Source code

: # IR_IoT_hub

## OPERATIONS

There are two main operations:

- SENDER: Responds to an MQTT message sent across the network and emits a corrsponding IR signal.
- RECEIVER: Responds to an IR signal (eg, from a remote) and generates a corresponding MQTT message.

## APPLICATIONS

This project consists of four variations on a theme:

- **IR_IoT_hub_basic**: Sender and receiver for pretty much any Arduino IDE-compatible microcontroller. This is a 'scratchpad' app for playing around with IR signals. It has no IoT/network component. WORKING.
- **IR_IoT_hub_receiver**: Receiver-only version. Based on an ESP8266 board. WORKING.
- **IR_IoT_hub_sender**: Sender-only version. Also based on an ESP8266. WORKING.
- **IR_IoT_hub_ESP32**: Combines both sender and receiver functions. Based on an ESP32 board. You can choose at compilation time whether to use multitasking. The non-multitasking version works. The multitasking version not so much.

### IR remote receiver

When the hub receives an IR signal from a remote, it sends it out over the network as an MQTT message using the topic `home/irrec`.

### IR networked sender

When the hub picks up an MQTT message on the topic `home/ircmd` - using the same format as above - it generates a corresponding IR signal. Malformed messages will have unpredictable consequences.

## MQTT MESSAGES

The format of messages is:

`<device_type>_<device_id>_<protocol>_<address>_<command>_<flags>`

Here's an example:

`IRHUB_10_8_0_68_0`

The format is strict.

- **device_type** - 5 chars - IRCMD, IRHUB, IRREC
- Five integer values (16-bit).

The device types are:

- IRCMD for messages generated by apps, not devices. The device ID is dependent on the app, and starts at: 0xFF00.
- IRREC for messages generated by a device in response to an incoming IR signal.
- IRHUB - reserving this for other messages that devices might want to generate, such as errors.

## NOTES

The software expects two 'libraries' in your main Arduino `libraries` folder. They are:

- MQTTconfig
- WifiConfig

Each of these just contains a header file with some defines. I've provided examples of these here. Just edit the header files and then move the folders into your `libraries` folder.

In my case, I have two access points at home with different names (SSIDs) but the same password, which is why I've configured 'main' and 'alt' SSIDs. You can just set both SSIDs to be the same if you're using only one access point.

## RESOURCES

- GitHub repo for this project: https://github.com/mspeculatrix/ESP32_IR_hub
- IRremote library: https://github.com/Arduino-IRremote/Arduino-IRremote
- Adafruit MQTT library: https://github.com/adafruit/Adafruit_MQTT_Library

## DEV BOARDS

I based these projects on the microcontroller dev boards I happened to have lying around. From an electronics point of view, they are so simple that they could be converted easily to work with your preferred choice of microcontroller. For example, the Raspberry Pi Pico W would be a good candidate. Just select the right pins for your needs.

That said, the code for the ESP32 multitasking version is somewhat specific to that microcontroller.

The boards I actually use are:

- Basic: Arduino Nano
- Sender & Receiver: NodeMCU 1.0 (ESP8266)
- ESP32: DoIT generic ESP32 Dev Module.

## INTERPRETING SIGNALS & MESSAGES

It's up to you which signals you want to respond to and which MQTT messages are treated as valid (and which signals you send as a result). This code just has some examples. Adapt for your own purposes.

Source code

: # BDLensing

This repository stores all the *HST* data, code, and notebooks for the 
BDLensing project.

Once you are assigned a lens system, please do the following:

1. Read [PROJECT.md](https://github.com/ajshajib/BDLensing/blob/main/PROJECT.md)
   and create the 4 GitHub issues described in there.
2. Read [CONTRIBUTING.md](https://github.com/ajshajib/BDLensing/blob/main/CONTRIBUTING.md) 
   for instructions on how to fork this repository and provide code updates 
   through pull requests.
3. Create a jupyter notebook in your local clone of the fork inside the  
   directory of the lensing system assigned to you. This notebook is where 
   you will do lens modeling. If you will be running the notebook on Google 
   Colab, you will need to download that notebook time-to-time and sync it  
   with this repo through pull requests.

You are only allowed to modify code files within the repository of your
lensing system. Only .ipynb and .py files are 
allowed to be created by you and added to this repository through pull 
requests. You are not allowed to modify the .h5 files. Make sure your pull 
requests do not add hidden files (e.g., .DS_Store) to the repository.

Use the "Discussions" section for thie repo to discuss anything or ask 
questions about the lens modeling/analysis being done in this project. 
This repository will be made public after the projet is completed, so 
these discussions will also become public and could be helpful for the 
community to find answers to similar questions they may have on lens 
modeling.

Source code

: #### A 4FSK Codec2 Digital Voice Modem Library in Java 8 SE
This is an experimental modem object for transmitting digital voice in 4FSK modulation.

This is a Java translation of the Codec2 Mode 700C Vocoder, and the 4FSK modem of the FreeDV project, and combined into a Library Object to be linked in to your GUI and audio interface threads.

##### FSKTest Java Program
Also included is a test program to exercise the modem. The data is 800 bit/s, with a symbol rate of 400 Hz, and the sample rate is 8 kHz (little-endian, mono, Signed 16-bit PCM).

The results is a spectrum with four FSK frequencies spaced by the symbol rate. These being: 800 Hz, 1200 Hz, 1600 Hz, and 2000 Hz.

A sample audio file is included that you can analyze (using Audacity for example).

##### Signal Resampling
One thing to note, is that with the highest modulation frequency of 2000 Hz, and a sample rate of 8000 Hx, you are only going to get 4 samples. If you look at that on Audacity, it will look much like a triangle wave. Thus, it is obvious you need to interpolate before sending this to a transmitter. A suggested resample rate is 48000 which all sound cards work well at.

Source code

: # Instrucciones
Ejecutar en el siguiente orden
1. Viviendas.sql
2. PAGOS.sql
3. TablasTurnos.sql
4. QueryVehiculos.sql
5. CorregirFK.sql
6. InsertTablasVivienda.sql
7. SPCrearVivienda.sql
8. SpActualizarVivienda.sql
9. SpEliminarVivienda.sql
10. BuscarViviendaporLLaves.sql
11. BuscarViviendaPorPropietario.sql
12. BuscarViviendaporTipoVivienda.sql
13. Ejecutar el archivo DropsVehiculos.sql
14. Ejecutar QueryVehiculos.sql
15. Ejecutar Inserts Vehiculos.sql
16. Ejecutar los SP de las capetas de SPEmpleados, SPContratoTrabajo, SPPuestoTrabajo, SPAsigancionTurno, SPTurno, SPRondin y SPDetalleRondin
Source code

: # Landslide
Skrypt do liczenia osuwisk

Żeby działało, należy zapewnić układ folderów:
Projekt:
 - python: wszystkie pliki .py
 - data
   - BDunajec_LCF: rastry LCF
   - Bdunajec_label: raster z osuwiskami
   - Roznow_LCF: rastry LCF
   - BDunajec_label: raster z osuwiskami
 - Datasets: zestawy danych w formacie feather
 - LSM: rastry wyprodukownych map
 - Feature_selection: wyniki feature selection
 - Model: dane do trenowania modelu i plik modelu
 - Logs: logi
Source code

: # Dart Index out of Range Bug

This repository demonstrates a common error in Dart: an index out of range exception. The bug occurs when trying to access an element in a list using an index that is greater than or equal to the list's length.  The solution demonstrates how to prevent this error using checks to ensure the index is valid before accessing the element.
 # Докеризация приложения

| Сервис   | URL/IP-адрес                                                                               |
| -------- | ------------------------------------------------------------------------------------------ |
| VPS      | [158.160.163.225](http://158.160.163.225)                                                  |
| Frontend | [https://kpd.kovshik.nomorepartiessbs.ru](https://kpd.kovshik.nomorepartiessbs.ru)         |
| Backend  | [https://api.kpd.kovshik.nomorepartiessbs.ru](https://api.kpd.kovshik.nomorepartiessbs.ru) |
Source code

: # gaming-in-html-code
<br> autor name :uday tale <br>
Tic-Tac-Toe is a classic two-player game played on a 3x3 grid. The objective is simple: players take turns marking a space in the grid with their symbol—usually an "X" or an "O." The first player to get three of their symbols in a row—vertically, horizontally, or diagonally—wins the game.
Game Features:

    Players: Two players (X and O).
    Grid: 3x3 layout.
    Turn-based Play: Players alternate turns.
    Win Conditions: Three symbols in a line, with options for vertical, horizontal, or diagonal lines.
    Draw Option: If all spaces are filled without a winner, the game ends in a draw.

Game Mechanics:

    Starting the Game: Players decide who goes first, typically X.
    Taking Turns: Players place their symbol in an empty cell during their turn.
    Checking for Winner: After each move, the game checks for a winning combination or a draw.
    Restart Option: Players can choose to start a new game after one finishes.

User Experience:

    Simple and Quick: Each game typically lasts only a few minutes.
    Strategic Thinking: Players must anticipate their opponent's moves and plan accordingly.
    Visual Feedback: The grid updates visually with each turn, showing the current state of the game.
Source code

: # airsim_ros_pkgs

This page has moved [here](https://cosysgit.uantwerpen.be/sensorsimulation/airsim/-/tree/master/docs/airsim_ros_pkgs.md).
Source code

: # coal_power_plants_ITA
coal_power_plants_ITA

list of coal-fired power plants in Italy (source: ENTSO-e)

☆ ☆ ☆ ☆ ☆ ☆ ☆

What this task involves: Reproduce exactly the lines of the records above from the one with "- Basic: Arduino Nano" to the one with "BDLensing project.", both included, and leave out everything else.

Exercise answer:
- Basic: Arduino Nano
- Sender & Receiver: NodeMCU 1.0 (ESP8266)
- ESP32: DoIT generic ESP32 Dev Module.

## INTERPRETING SIGNALS & MESSAGES

It's up to you which signals you want to respond to and which MQTT messages are treated as valid (and which signals you send as a result). This code just has some examples. Adapt for your own purposes.

Source code

: # BDLensing

This repository stores all the *HST* data, code, and notebooks for the 
BDLensing project.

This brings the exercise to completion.